A obra literária mais importante do século XXI não é um romance, um poema, uma peça de teatro nem uma letra de música. A obra literária mais importante do século XXI é um discurso de formatura. Intitulado This is Water [Isto é Água], ele foi escrito por David Foster Wallace e declamado (proferido?) diante dos alunos que se formavam na Kenyon College, em Ohio.
Aliás, o fato de Wallace, autor do calhamaço Graça Infinita, ter escolhido a forma breve e praticamente exaurida dos discursos de formatura já diz muito sobre suas ambições e realizações artísticas. Com um convite desses nas mãos, é provável que qualquer outro escritor reagisse com enfado. Wallace não. Ele impôs para si o desafio de escrever um discurso que realmente dissesse algo de útil e que pudesse ser lido anos, décadas, séculos depois de sua morte.

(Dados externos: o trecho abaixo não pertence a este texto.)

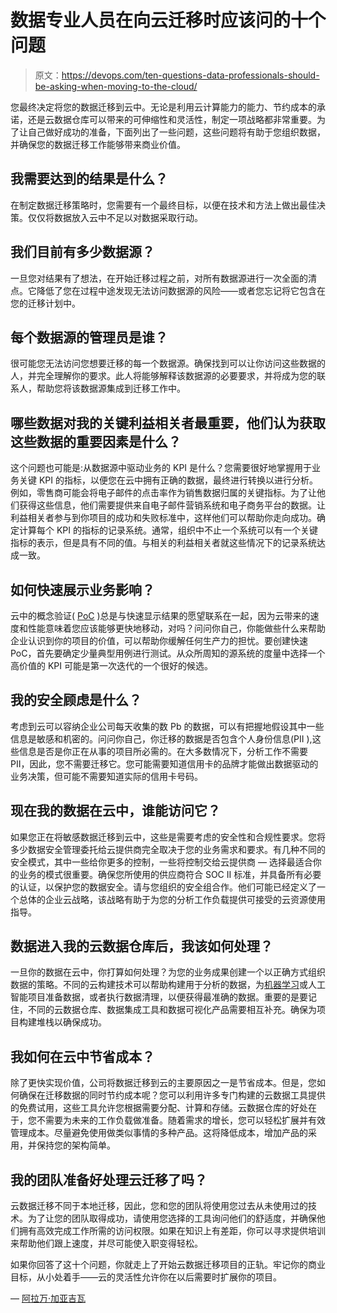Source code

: # 数据专业人员在向云迁移时应该问的十个问题

> 原文：<https://devops.com/ten-questions-data-professionals-should-be-asking-when-moving-to-the-cloud/>

您最终决定将您的数据迁移到云中。无论是利用云计算能力的能力、节约成本的承诺，还是云数据仓库可以带来的可伸缩性和灵活性，制定一项战略都非常重要。为了让自己做好成功的准备，下面列出了一些问题，这些问题将有助于您组织数据，并确保您的数据迁移工作能够带来商业价值。

## 我需要达到的结果是什么？

在制定数据迁移策略时，您需要有一个最终目标，以便在技术和方法上做出最佳决策。仅仅将数据放入云中不足以对数据采取行动。

## 我们目前有多少数据源？

一旦您对结果有了想法，在开始迁移过程之前，对所有数据源进行一次全面的清点。它降低了您在过程中途发现无法访问数据源的风险——或者您忘记将它包含在您的迁移计划中。

## **每个数据源的管理员是谁？**

很可能您无法访问您想要迁移的每一个数据源。确保找到可以让你访问这些数据的人，并完全理解你的要求。此人将能够解释该数据源的必要要求，并将成为您的联系人，帮助您将该数据源集成到迁移工作中。

## **哪些数据对我的关键利益相关者最重要，他们认为获取这些数据的重要因素是什么？**

这个问题也可能是:从数据源中驱动业务的 KPI 是什么？您需要很好地掌握用于业务关键 KPI 的指标，以便您在云中拥有正确的数据，最终进行转换以进行分析。例如，零售商可能会将电子邮件的点击率作为销售数据归属的关键指标。为了让他们获得这些信息，他们需要提供来自电子邮件营销系统和电子商务平台的数据。让利益相关者参与到你项目的成功和失败标准中，这样他们可以帮助你走向成功。确定计算每个 KPI 的指标的记录系统。通常，组织中不止一个系统可以有一个关键指标的表示，但是具有不同的值。与相关的利益相关者就这些情况下的记录系统达成一致。

## 如何快速展示业务影响？

云中的概念验证( [PoC](https://en.wikipedia.org/wiki/Proof_of_concept) )总是与快速显示结果的愿望联系在一起，因为云带来的速度和性能意味着您应该能够更快地移动，对吗？问问你自己，你能做些什么来帮助企业认识到你的项目的价值，可以帮助你缓解任何生产力的担忧。要创建快速 PoC，首先要确定少量典型用例进行测试。从众所周知的源系统的度量中选择一个高价值的 KPI 可能是第一次迭代的一个很好的候选。

## 我的安全顾虑是什么？

考虑到云可以容纳企业公司每天收集的数 Pb 的数据，可以有把握地假设其中一些信息是敏感和机密的。问问你自己，你迁移的数据是否包含个人身份信息(PII ),这些信息是否是你正在从事的项目所必需的。在大多数情况下，分析工作不需要 PII，因此，您不需要迁移它。您可能需要知道信用卡的品牌才能做出数据驱动的业务决策，但可能不需要知道实际的信用卡号码。

## 现在我的数据在云中，谁能访问它？

如果您正在将敏感数据迁移到云中，这些是需要考虑的安全性和合规性要求。您将多少数据安全管理委托给云提供商完全取决于您的业务需求和要求。有几种不同的安全模式，其中一些给你更多的控制，一些将控制交给云提供商 — 选择最适合你的业务的模式很重要。确保您所使用的供应商符合 SOC II 标准，并具备所有必要的认证，以保护您的数据安全。请与您组织的安全组合作。他们可能已经定义了一个总体的企业云战略，该战略有助于为您的分析工作负载提供可接受的云资源使用指导。

## **数据进入我的云数据仓库后，我该如何处理？**

一旦你的数据在云中，你打算如何处理？为您的业务成果创建一个以正确方式组织数据的策略。不同的云构建技术可以帮助构建用于分析的数据，为[机器学习](https://devops.com/five-challenges-of-machine-learning-devops/)或人工智能项目准备数据，或者执行数据清理，以便获得最准确的数据。重要的是要记住，不同的云数据仓库、数据集成工具和数据可视化产品需要相互补充。确保为项目构建堆栈以确保成功。

## **我如何在云中节省成本？**

除了更快实现价值，公司将数据迁移到云的主要原因之一是节省成本。但是，您如何确保在迁移数据的同时节约成本呢？您可以利用许多专门构建的云数据工具提供的免费试用，这些工具允许您根据需要分配、计算和存储。云数据仓库的好处在于，您不需要为未来的工作负载做准备。随着需求的增长，您可以轻松扩展并有效管理成本。尽量避免使用做类似事情的多种产品。这将降低成本，增加产品的采用，并保持您的架构简单。

## **我的团队准备好处理云迁移了吗？**

云数据迁移不同于本地迁移，因此，您和您的团队将使用您过去从未使用过的技术。为了让您的团队取得成功，请使用您选择的工具询问他们的舒适度，并确保他们拥有高效完成工作所需的访问权限。如果在知识上有差距，你可以寻求提供培训来帮助他们跟上速度，并尽可能使入职变得轻松。

如果你回答了这十个问题，你就走上了开始云数据迁移项目的正轨。牢记你的商业目标，从小处着手——云的灵活性允许你在以后需要时扩展你的项目。

— [阿拉万·加亚吉瓦](https://devops.com/author/arawan-gajajiva/)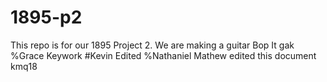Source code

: # 1895-p2
This repo is for our 1895 Project 2. We are making a guitar Bop It 
gak
%Grace Keywork
#Kevin Edited
%Nathaniel Mathew edited this document
kmq18
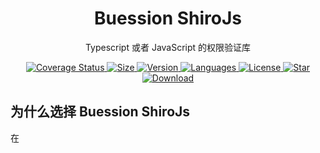 <h1 align="center">Buession ShiroJs</h1>
<div align="center">
  <p align="center">Typescript 或者 JavaScript 的权限验证库</p>
  <a href="https://codecov.io/github/buession/buession-shirojs?branch=master">
    <img
      src="https://img.shields.io/codecov/c/github/buession/buession-shirojs?token=NW2XVQWGPP"
      alt="Coverage Status"
    />
  </a>
  <a href="https://www.npmjs.com/package/buession-shirojs">
    <img src="https://img.shields.io/bundlephobia/minzip/buession-shirojs/latest" alt="Size" />
  </a>
  <a href="https://www.npmjs.com/package/buession-shirojs">
    <img src="https://img.shields.io/npm/v/buession-shirojs" alt="Version" />
  </a>
  <a href="https://www.npmjs.com/package/buession-shirojs">
    <img src="https://img.shields.io/github/languages/top/buession/buession-shirojs" alt="Languages" />
  </a>
  <a href="https://www.npmjs.com/package/buession-shirojs">
    <img src="https://img.shields.io/npm/l/buession-shirojs" alt="License" />
  </a>
  <a href="https://github.com/buession/buession-shirojs/stargazers">
    <img src="https://img.shields.io/github/stars/buession/buession-shirojs" alt="Star" />
  </a>
  <a href="https://www.npmjs.com/package/buession-shirojs">
    <img src="https://img.shields.io/npm/dm/buession-shirojs" alt="Download" />
  </a>
</div>

## 为什么选择 Buession ShiroJs

在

E conseguiu. This is Water é... magistral do começo ao fim (ao contrário dessa minha frase, reconheço). É como se o escritor tivesse conseguido condensar e, não satisfeito, atualizar toda a filosofia estóica, com generosas porções do cristianismo mais puro, num texto bem-humorado, que se lê em, no máximo, meia hora. Não satisfeito, ele encontra espaço para, no texto, fazer um dos diagnósticos mais precisos do nosso tempo e até prever dramas atualíssimos, como a cultura do cancelamento e as intermináveis e infrutíferas brigas políticas.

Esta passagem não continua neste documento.